(EXTRACTED DATA)
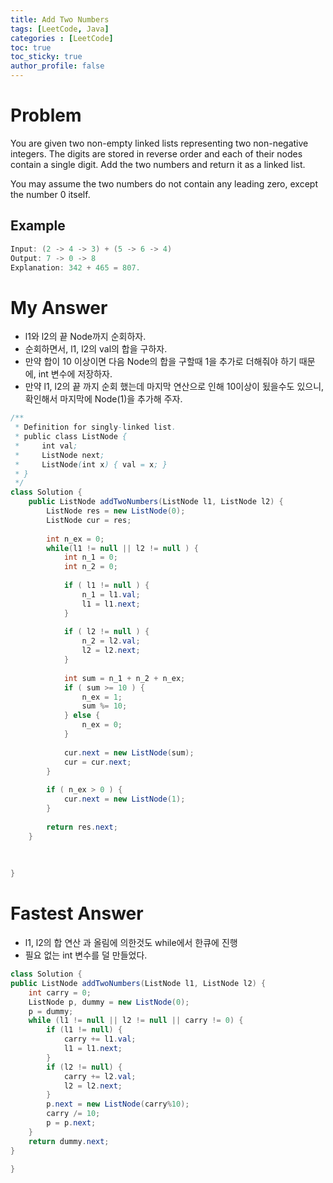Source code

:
 ```yaml
---
title: Add Two Numbers
tags: [LeetCode, Java]
categories : [LeetCode]
toc: true
toc_sticky: true
author_profile: false
---
```


# Problem

You are given two non-empty linked lists representing two non-negative integers. The digits are stored in reverse order and each of their nodes contain a single digit. Add the two numbers and return it as a linked list.

You may assume the two numbers do not contain any leading zero, except the number 0 itself.


## Example

```swift
Input: (2 -> 4 -> 3) + (5 -> 6 -> 4)
Output: 7 -> 0 -> 8
Explanation: 342 + 465 = 807.
```

# My Answer

* l1와 l2의 끝 Node까지 순회하자.
* 순회하면서, l1, l2의 val의 합을 구하자.
* 만약 합이 10 이상이면 다음 Node의 합을 구할때 1을 추가로 더해줘야 하기 때문에, int 변수에 저장하자.
* 만약 l1, l2의 끝 까지 순회 했는데 마지막 연산으로 인해 10이상이 됬을수도 있으니, 확인해서 마지막에 Node(1)을 추가해 주자.
  
```java
/**
 * Definition for singly-linked list.
 * public class ListNode {
 *     int val;
 *     ListNode next;
 *     ListNode(int x) { val = x; }
 * }
 */
class Solution {
    public ListNode addTwoNumbers(ListNode l1, ListNode l2) {
        ListNode res = new ListNode(0);        
        ListNode cur = res;
        
        int n_ex = 0;
        while(l1 != null || l2 != null ) {
            int n_1 = 0;
            int n_2 = 0;
            
            if ( l1 != null ) {
                n_1 = l1.val;
                l1 = l1.next;
            }
            
            if ( l2 != null ) {
                n_2 = l2.val;
                l2 = l2.next;
            }
            
            int sum = n_1 + n_2 + n_ex;
            if ( sum >= 10 ) {
                n_ex = 1;
                sum %= 10;
            } else {
                n_ex = 0;
            }
            
            cur.next = new ListNode(sum);
            cur = cur.next;
        }
        
        if ( n_ex > 0 ) {
            cur.next = new ListNode(1);
        }
            
        return res.next;        
    }
    
    
    
}
```

# Fastest Answer

* l1, l2의 합 연산 과 올림에 의한것도 while에서 한큐에 진행
* 필요 없는 int 변수를 덜 만들었다.

```java
class Solution {
public ListNode addTwoNumbers(ListNode l1, ListNode l2) {
    int carry = 0;
    ListNode p, dummy = new ListNode(0);
    p = dummy;
    while (l1 != null || l2 != null || carry != 0) {
        if (l1 != null) {
            carry += l1.val;
            l1 = l1.next;
        }
        if (l2 != null) {
            carry += l2.val;
            l2 = l2.next;
        }
        p.next = new ListNode(carry%10);
        carry /= 10;
        p = p.next;
    }
    return dummy.next;
}

}
```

(WHAT TO PRODUCE) Pictures stay out. Everything else in the listing gets printed exactly.

(RESPONSE TO THIS EXERCISE)
Source code

:
 ```yaml
---
title: Add Two Numbers
tags: [LeetCode, Java]
categories : [LeetCode]
toc: true
toc_sticky: true
author_profile: false
---
```


# Problem

You are given two non-empty linked lists representing two non-negative integers. The digits are stored in reverse order and each of their nodes contain a single digit. Add the two numbers and return it as a linked list.

You may assume the two numbers do not contain any leading zero, except the number 0 itself.


## Example

```swift
Input: (2 -> 4 -> 3) + (5 -> 6 -> 4)
Output: 7 -> 0 -> 8
Explanation: 342 + 465 = 807.
```

# My Answer

* l1와 l2의 끝 Node까지 순회하자.
* 순회하면서, l1, l2의 val의 합을 구하자.
* 만약 합이 10 이상이면 다음 Node의 합을 구할때 1을 추가로 더해줘야 하기 때문에, int 변수에 저장하자.
* 만약 l1, l2의 끝 까지 순회 했는데 마지막 연산으로 인해 10이상이 됬을수도 있으니, 확인해서 마지막에 Node(1)을 추가해 주자.
  
```java
/**
 * Definition for singly-linked list.
 * public class ListNode {
 *     int val;
 *     ListNode next;
 *     ListNode(int x) { val = x; }
 * }
 */
class Solution {
    public ListNode addTwoNumbers(ListNode l1, ListNode l2) {
        ListNode res = new ListNode(0);        
        ListNode cur = res;
        
        int n_ex = 0;
        while(l1 != null || l2 != null ) {
            int n_1 = 0;
            int n_2 = 0;
            
            if ( l1 != null ) {
                n_1 = l1.val;
                l1 = l1.next;
            }
            
            if ( l2 != null ) {
                n_2 = l2.val;
                l2 = l2.next;
            }
            
            int sum = n_1 + n_2 + n_ex;
            if ( sum >= 10 ) {
                n_ex = 1;
                sum %= 10;
            } else {
                n_ex = 0;
            }
            
            cur.next = new ListNode(sum);
            cur = cur.next;
        }
        
        if ( n_ex > 0 ) {
            cur.next = new ListNode(1);
        }
            
        return res.next;        
    }
    
    
    
}
```

# Fastest Answer

* l1, l2의 합 연산 과 올림에 의한것도 while에서 한큐에 진행
* 필요 없는 int 변수를 덜 만들었다.

```java
class Solution {
public ListNode addTwoNumbers(ListNode l1, ListNode l2) {
    int carry = 0;
    ListNode p, dummy = new ListNode(0);
    p = dummy;
    while (l1 != null || l2 != null || carry != 0) {
        if (l1 != null) {
            carry += l1.val;
            l1 = l1.next;
        }
        if (l2 != null) {
            carry += l2.val;
            l2 = l2.next;
        }
        p.next = new ListNode(carry%10);
        carry /= 10;
        p = p.next;
    }
    return dummy.next;
}

}
```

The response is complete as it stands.